Irak’ın Anbar ve Kerbala illeri Arar Sınır Kapısı’nın gelirlerini paylaşamıyor

Arar Sınır Kapısı’nda yenilenen binalar (Arar Sınır Kapısı resmi sitesi)
Arar Sınır Kapısı’nda yenilenen binalar (Arar Sınır Kapısı resmi sitesi)
TT

Irak’ın Anbar ve Kerbala illeri Arar Sınır Kapısı’nın gelirlerini paylaşamıyor

Arar Sınır Kapısı’nda yenilenen binalar (Arar Sınır Kapısı resmi sitesi)
Arar Sınır Kapısı’nda yenilenen binalar (Arar Sınır Kapısı resmi sitesi)

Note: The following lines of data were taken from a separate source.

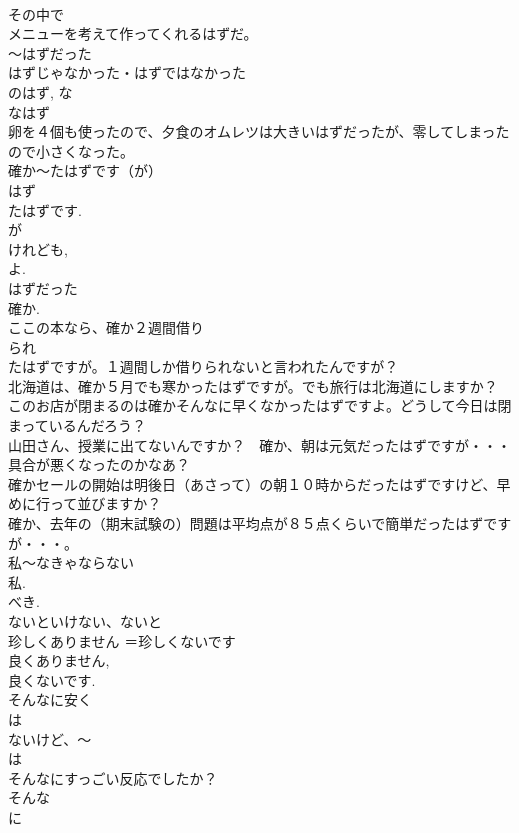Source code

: \documentclass[8pt]{extreport}
\begin{document}
\begin{CJK}{UTF8}{min}
\\	その中で
\\	メニューを考えて作ってくれるはずだ。
\\	～はずだった
\\	はずじゃなかった・はずではなかった
\\	のはず, な
\\	なはず
\\	卵を４個も使ったので、夕食のオムレツは大きいはずだったが、零してしまったので小さくなった。
\\	確か～たはずです（が）
\\	はず 
\\	たはずです. 
\\	が 
\\	けれども, 
\\	よ. 
\\	はずだった 
\\	確か.
\\	ここの本なら、確か２週間借り
\\	られ
\\	たはずですが。１週間しか借りられないと言われたんですが？
\\	北海道は、確か５月でも寒かったはずですが。でも旅行は北海道にしますか？
\\	このお店が閉まるのは確かそんなに早くなかったはずですよ。どうして今日は閉まっているんだろう？　
\\	山田さん、授業に出てないんですか？　確か、朝は元気だったはずですが・・・　具合が悪くなったのかなあ？
\\	確かセールの開始は明後日（あさって）の朝１０時からだったはずですけど、早めに行って並びますか？
\\	確か、去年の（期末試験の）問題は平均点が８５点くらいで簡単だったはずですが・・・。
\\	私～なきゃならない
\\	私. 
\\	べき.
\\	ないといけない、ないと 
\\	珍しくありません	＝珍しくないです
\\	良くありません, 
\\	良くないです.
\\	そんなに安く
\\	は
\\	ないけど、～
\\	は 
\\	そんなにすっごい反応でしたか？
\\	そんな
\\	に 

\end{CJK}
\end{document}
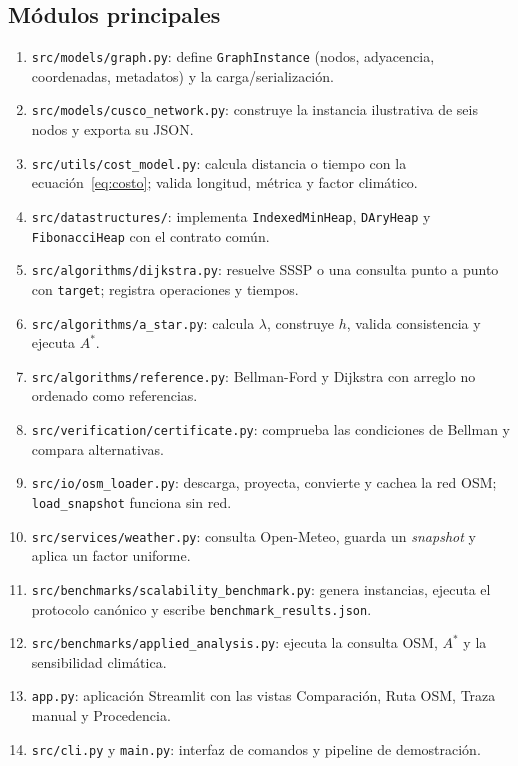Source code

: \subsection{Módulos principales}
\begin{enumerate}
    \item \texttt{src/models/graph.py}: define \texttt{GraphInstance} (nodos, adyacencia, coordenadas, metadatos) y la carga/serialización.
    \item \texttt{src/models/cusco\_network.py}: construye la instancia ilustrativa de seis nodos y exporta su JSON.
    \item \texttt{src/utils/cost\_model.py}: calcula distancia o tiempo con la ecuación~\eqref{eq:costo}; valida longitud, métrica y factor climático.
    \item \texttt{src/datastructures/}: implementa \texttt{IndexedMinHeap}, \texttt{DAryHeap} y \texttt{FibonacciHeap} con el contrato común.
    \item \texttt{src/algorithms/dijkstra.py}: resuelve SSSP o una consulta punto a punto con \texttt{target}; registra operaciones y tiempos.
    \item \texttt{src/algorithms/a\_star.py}: calcula $\lambda$, construye $h$, valida consistencia y ejecuta $A^*$.
    \item \texttt{src/algorithms/reference.py}: Bellman-Ford y Dijkstra con arreglo no ordenado como referencias.
    \item \texttt{src/verification/certificate.py}: comprueba las condiciones de Bellman y compara alternativas.
    \item \texttt{src/io/osm\_loader.py}: descarga, proyecta, convierte y cachea la red OSM; \texttt{load\_snapshot} funciona sin red.
    \item \texttt{src/services/weather.py}: consulta Open-Meteo, guarda un \textit{snapshot} y aplica un factor uniforme.
    \item \texttt{src/benchmarks/scalability\_benchmark.py}: genera instancias, ejecuta el protocolo canónico y escribe \texttt{benchmark\_results.json}.
    \item \texttt{src/benchmarks/applied\_analysis.py}: ejecuta la consulta OSM, $A^*$ y la sensibilidad climática.
    \item \texttt{app.py}: aplicación Streamlit con las vistas Comparación, Ruta OSM, Traza manual y Procedencia.
    \item \texttt{src/cli.py} y \texttt{main.py}: interfaz de comandos y pipeline de demostración.
\end{enumerate}


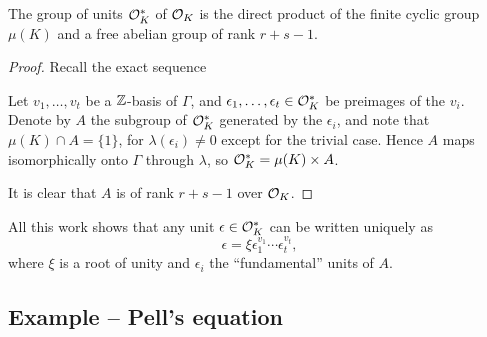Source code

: \begin{thm}
	The group of units $\mathcal{O}^*_K$ of $\mathcal{O}_K$ is the direct product of the finite cyclic group $\mu(K)$ and a free abelian group of rank $r+s-1$.
\end{thm}
\begin{proof}
	Recall the exact sequence
	\begin{center}
	\end{center}
	Let $v_1,\dots,v_t$ be a $\mathbb{Z}$-basis of $\Gamma$, and $\epsilon_1,\dots,\epsilon_t\in\mathcal{O}^*_K$ be preimages of the $v_i$. Denote by $A$ the subgroup of $\mathcal{O}^*_K$ generated by the $\epsilon_i$, and note that $\mu(K)\cap A=\{1\}$, for $\lambda(\epsilon_i)\neq 0$ except for the trivial case. Hence $A$ maps isomorphically onto $\Gamma$ through $\lambda$, so $\mathcal{O}^*_K=\mu(K)\times A$.

	It is clear that $A$ is of rank $r+s-1$ over $\mathcal{O}_K$.

\end{proof}

All this work shows that any unit $\epsilon\in\mathcal{O}^*_K$ can be written uniquely as
\[
	\epsilon = \xi \epsilon_1^{v_1}\cdots\epsilon_t^{v_t},
\]
where $\xi$ is a root of unity and $\epsilon_i$ the ``fundamental'' units of $A$.


\subsection{Example -- Pell's equation}

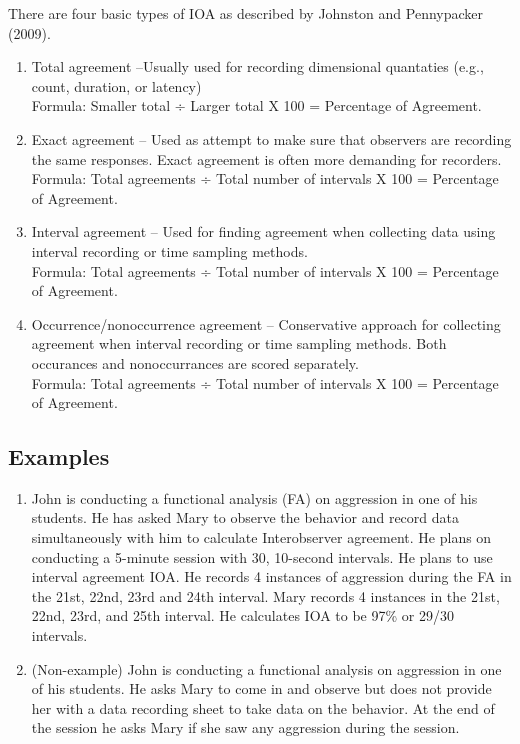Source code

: There are four basic types of IOA as described by Johnston and Pennypacker (2009).
\begin{enumerate}
\item Total agreement –Usually used for recording dimensional quantaties (e.g., count, duration, or latency)\\  Formula: Smaller total ÷ Larger total X 100 = Percentage of Agreement.
\item Exact agreement – Used as attempt to make sure that observers are recording the same responses. Exact agreement is often more demanding for recorders.\\
Formula: Total agreements ÷ Total number of intervals X 100 = Percentage of Agreement.
\item Interval agreement – Used for finding agreement when collecting data using interval recording or time sampling methods.\\
Formula: Total agreements ÷ Total number of intervals X 100 = Percentage of Agreement.
\item Occurrence/nonoccurrence agreement – Conservative approach for collecting agreement when interval recording or time sampling methods. Both occurances and nonoccurrances are scored separately.\\
Formula: Total agreements ÷ Total number of intervals X 100 = Percentage of Agreement.
\end{enumerate}
%
\subsection{Examples}
\begin{enumerate}
\item John is conducting a functional analysis (FA) on aggression in one of his students. He has asked Mary to observe the behavior and record data simultaneously with him to calculate Interobserver agreement. He plans on conducting a 5-minute session with 30, 10-second intervals. He plans to use interval agreement IOA.  He records 4 instances of aggression during the FA in the 21st, 22nd, 23rd and 24th interval. Mary records 4 instances in the 21st, 22nd, 23rd, and 25th interval. He calculates IOA to be 97\% or 29/30 intervals.
\item (Non-example) John is conducting a functional analysis on aggression in one of his students. He asks Mary to come in and observe but does not provide her with a data recording sheet to take data on the behavior. At the end of the session he asks Mary if she saw any aggression during the session. 
\end{enumerate}
%
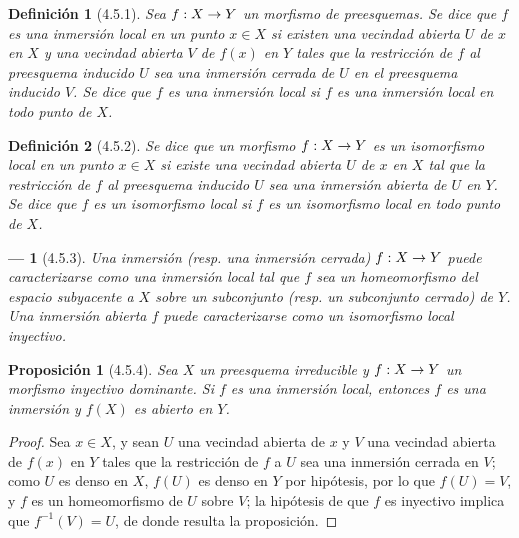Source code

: \documentclass[oneside]{amsart}
\theoremstyle{ega-env-style}
\newtheorem*{env}{---}
\theoremstyle{ega-thm-env-style}
\newtheorem*{proposition}{Proposición}
\theoremstyle{ega-defn-env-style}
\newtheorem*{definition}{Definición}
\renewcommand{\to}{\mathchoice{\longrightarrow}{\rightarrow}{\rightarrow}{\rightarrow}}
\newcommand{\oldpage}[2][]{{\marginnote{\normalfont{\textbf{#1}~|~#2}}}\ignorespaces}
\let\EGAOriginalLabel\label
\renewcommand{\label}[1]{\phantomsection\EGAOriginalLabel{#1}}
\begin{document}
\begin{definition}[4.5.1]
\label{I.4.5.1}
{\itshape Sea $f:X\to Y$ un morfismo de preesquemas.
Se dice que $f$ es una inmersión local en un punto $x\in X$ si existen una vecindad abierta $U$ de $x$ en $X$ y una vecindad abierta $V$ de $f(x)$ en $Y$ tales que la restricción de $f$ al preesquema inducido $U$ sea una inmersión cerrada de $U$ en el preesquema inducido $V$.
Se dice que $f$ es una inmersión local si $f$ es una inmersión local en todo punto de $X$.}
\end{definition}

\begin{definition}[4.5.2]
\label{I.4.5.2}
Se dice que un morfismo $f:X\to Y$ es un isomorfismo local en
\oldpage[I]{127}
un punto $x\in X$ si existe una vecindad abierta $U$ de $x$ en $X$ tal que la restricción de $f$ al preesquema inducido $U$ sea una inmersión abierta de $U$ en $Y$.
Se dice que $f$ es un isomorfismo local si $f$ es un isomorfismo local en todo punto de $X$.
\end{definition}

\begin{env}[4.5.3]
\label{I.4.5.3}
Una inmersión (resp. una inmersión cerrada) $f:X\to Y$ puede caracterizarse como una inmersión local tal que $f$ sea un homeomorfismo del espacio subyacente a $X$ sobre un subconjunto (resp. un subconjunto cerrado) de $Y$.
Una inmersión abierta $f$ puede caracterizarse como un isomorfismo local \emph{inyectivo}.
\end{env}

\begin{proposition}[4.5.4]
\label{I.4.5.4}
Sea $X$ un preesquema irreducible y $f:X\to Y$ un morfismo inyectivo dominante.
Si $f$ es una inmersión local, entonces $f$ es una inmersión y $f(X)$ es abierto en $Y$.
\end{proposition}

\begin{proof}
Sea $x\in X$, y sean $U$ una vecindad abierta de $x$ y $V$ una vecindad abierta de $f(x)$ en $Y$ tales que la restricción de $f$ a $U$ sea una inmersión cerrada en $V$;
como $U$ es denso en $X$, $f(U)$ es denso en $Y$ por hipótesis, por lo que $f(U)=V$, y $f$ es un homeomorfismo de $U$ sobre $V$;
la hipótesis de que $f$ es inyectivo implica que $f^{-1}(V)=U$, de donde resulta la proposición.
\end{proof}
\end{document}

Arar Sınır Kapısı’nın binalarının yenilenmesini tamamlamak için birkaç aydır yürütülen hazırlıklar hızla ilerliyor. Ama Irak’ı Suudi Arabistan’a bağlayan sınır kapısının açılışı, gelirleri için birbirleriyle mücadele eden El-Anbar ve Kerbela illeri arasndaki sorunları  da tekrar gün yüzüne çıkarabilir.
Irak’ın 800 km’ye ulaşan Suudi Arabistan sınırı batıda El-Anbar ilinden güneydeki El-Müssena iline kadar uzanıyor. Arar Sınır Kapısı Irak- Suudi Arabistan sınırında, El-Anbar ve Kerbala illerinin üzerinde ihtilaf ettikleri El-Nahib ilçesinin 97 km güneyinde ve Bağdat’ın 600 km doğusunda bulunuyor.
Demografik değişim çatışması
Arar Sınır Kapısı’nın sınırları içerisinde yer aldığı El-Nahib  1960 yılındaki Cumhurbaşkanlığı kararnamesi ile ilçe statüsü verildi. Bu tarihten önce ise Kerbala ilinin idari sınırları içinde yer alan Ayn El-Temr ilçesine bağlıydı. Ardından El-Anbar iline bağlı El-Ratba ilçesine bağlandı. Sözkonusu tarihte kendisine ilçe statüsü verildi ve 1978 yılına kadar bu şekilde kaldı. Bu tarihten sonra sadece 14 aylığına bir kez daha idari olarak Kerbela iline bağlandıktan sonra 1979 yılında, yerel halk ile eski Irak Başbakanı Ahmed Hasan Bekir hükümeti arasında baş gösteren krizin ardından tekrar El-Anbar’a bağlandı.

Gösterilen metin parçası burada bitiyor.